### [What to do]
In the data below, set down exactly the lines from the one containing "절차적 맵, 아이템 생성 테스트" up to and including the one containing "was dieser bzw.". Leave the pictures out.

Collected data:
****

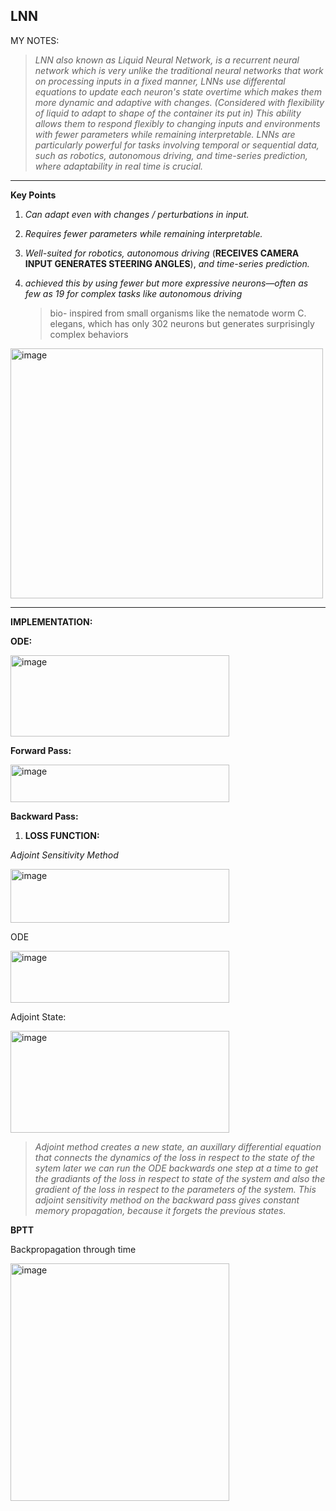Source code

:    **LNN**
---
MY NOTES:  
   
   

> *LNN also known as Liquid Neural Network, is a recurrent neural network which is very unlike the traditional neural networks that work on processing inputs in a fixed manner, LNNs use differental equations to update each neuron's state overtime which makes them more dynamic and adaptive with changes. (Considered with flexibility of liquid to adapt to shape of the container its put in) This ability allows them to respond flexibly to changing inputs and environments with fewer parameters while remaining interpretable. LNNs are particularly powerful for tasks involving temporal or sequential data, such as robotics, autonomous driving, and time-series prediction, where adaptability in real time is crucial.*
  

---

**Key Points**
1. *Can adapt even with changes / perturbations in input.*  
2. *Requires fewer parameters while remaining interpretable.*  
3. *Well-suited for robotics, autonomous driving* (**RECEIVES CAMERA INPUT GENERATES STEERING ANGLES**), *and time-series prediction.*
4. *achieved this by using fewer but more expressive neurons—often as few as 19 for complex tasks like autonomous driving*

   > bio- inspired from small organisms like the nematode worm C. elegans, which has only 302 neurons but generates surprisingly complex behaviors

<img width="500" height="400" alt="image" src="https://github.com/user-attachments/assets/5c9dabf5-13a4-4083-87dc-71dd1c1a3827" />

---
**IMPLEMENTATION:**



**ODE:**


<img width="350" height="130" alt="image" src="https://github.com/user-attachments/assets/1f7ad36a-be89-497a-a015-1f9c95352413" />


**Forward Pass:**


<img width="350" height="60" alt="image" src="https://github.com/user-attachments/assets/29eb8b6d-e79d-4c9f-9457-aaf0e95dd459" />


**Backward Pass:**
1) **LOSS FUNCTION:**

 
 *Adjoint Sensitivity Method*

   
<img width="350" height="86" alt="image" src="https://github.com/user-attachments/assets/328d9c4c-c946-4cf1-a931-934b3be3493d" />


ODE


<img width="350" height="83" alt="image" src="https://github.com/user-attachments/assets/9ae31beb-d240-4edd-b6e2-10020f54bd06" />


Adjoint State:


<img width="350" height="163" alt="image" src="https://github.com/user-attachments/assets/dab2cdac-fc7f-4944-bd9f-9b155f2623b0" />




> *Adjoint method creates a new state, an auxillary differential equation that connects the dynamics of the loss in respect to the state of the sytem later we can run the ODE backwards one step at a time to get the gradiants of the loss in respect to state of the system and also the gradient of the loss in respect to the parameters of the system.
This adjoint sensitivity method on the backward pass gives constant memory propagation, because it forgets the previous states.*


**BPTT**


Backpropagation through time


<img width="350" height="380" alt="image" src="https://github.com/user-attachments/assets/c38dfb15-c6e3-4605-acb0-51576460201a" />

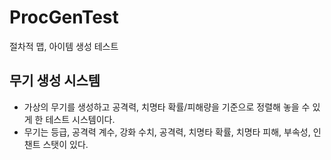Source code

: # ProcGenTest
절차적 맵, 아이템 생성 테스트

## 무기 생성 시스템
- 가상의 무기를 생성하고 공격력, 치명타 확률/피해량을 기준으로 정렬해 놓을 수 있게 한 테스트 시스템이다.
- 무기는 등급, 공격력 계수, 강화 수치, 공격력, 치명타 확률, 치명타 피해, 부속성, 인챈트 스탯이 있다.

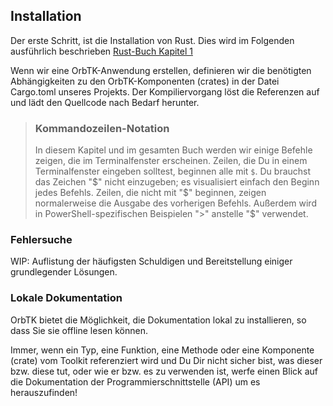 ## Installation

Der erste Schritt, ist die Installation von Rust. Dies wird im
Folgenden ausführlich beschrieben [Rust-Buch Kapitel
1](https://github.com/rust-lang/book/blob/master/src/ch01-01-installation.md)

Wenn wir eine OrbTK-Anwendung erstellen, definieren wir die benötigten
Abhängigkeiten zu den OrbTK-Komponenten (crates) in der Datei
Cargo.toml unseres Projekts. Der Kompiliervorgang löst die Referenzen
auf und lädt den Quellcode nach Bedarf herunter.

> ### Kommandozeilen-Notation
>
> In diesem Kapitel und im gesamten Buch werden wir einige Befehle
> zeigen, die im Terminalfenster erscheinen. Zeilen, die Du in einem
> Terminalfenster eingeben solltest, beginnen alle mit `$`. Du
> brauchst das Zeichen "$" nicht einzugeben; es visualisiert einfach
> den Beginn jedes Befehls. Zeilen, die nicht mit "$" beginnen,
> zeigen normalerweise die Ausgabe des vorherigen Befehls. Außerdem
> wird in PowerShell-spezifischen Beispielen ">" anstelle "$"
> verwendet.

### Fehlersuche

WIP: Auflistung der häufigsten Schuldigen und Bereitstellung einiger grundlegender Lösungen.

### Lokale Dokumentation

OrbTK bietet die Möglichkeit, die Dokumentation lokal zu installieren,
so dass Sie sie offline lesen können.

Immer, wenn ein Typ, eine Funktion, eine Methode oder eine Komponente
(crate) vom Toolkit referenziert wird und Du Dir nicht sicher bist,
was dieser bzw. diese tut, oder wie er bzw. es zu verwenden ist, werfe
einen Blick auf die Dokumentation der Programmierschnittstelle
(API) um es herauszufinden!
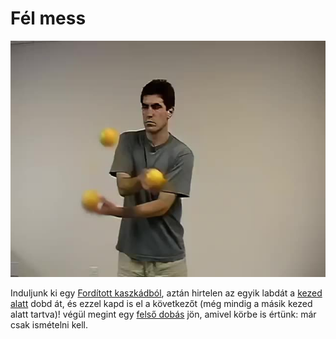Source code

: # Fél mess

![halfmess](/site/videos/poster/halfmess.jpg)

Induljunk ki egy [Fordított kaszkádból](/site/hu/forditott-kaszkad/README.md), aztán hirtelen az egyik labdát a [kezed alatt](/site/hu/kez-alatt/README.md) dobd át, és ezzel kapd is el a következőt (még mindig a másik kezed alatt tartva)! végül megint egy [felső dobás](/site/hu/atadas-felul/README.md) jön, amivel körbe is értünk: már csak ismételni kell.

****

### [Task answer]
절차적 맵, 아이템 생성 테스트

## 무기 생성 시스템
- 가상의 무기를 생성하고 공격력, 치명타 확률/피해량을 기준으로 정렬해 놓을 수 있게 한 테스트 시스템이다.
- 무기는 등급, 공격력 계수, 강화 수치, 공격력, 치명타 확률, 치명타 피해, 부속성, 인챈트 스탯이 있다.

 ## Installation

Der erste Schritt, ist die Installation von Rust. Dies wird im
Folgenden ausführlich beschrieben [Rust-Buch Kapitel
1](https://github.com/rust-lang/book/blob/master/src/ch01-01-installation.md)

Wenn wir eine OrbTK-Anwendung erstellen, definieren wir die benötigten
Abhängigkeiten zu den OrbTK-Komponenten (crates) in der Datei
Cargo.toml unseres Projekts. Der Kompiliervorgang löst die Referenzen
auf und lädt den Quellcode nach Bedarf herunter.

> ### Kommandozeilen-Notation
>
> In diesem Kapitel und im gesamten Buch werden wir einige Befehle
> zeigen, die im Terminalfenster erscheinen. Zeilen, die Du in einem
> Terminalfenster eingeben solltest, beginnen alle mit `$`. Du
> brauchst das Zeichen "$" nicht einzugeben; es visualisiert einfach
> den Beginn jedes Befehls. Zeilen, die nicht mit "$" beginnen,
> zeigen normalerweise die Ausgabe des vorherigen Befehls. Außerdem
> wird in PowerShell-spezifischen Beispielen ">" anstelle "$"
> verwendet.

### Fehlersuche

WIP: Auflistung der häufigsten Schuldigen und Bereitstellung einiger grundlegender Lösungen.

### Lokale Dokumentation

OrbTK bietet die Möglichkeit, die Dokumentation lokal zu installieren,
so dass Sie sie offline lesen können.

Immer, wenn ein Typ, eine Funktion, eine Methode oder eine Komponente
(crate) vom Toolkit referenziert wird und Du Dir nicht sicher bist,
was dieser bzw. diese tut, oder wie er bzw. es zu verwenden ist, werfe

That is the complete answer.